Ambassador Khiari acknowledged and welcomed the positive impact on Tunisia’s economic development of sustained U.S. Government engagement with Tunisia since the 2010-11 revolution, including through Tunisian participation in the U.S. Generalized System of Preferences (GSP) program and Tunisian receipt of U.S. technical assistance through a number of programs.

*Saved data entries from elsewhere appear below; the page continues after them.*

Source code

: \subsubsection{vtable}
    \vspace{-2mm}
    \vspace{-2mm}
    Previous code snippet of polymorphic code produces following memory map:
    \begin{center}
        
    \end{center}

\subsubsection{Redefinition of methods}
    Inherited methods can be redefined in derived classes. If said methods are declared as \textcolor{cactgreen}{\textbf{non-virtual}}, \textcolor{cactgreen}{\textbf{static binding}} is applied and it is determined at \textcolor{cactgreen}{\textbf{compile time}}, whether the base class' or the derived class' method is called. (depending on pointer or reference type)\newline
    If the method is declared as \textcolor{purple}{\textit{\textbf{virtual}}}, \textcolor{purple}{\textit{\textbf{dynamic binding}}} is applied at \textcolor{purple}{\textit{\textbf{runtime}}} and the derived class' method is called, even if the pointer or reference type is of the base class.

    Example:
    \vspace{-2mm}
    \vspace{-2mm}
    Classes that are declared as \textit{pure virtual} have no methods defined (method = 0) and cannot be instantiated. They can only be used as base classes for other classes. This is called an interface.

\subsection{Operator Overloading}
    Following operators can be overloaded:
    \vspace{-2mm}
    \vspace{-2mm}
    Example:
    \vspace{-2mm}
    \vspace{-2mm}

Technical assistance has included support provided by the Commerce Department’s Commercial Law Development Program (CLDP), which has focused on multiple areas, including franchising, public procurement, technology transfer and reform of Tunisia‘s foreign investment framework, and most recently by the Millennium Challenge Corporation, which is in the process of developing its first Compact for Tunisia.
Assistant U.S. Trade Representative Mullaney also congratulated the Tunisian government on the considerable progress it has made on its economic reform program since the last Council meeting in 2017 – including in particular steps the Tunisian side has taken to implement the 2017 investment law -- which should make Tunisia an even more attractive trading partner for U.S. businesses. Ambassador Khiari highlighted the recognition Tunisia has received in the most recent World Bank Doing Business Report, which confirmed that the country had advanced significantly in the report’s country ranking of best places to do business.
The two delegations agreed to follow up discussions in the Council meeting with more focused consultations among experts in the various issue areas. The next meeting of the Council is envisioned for 2020 in Tunis.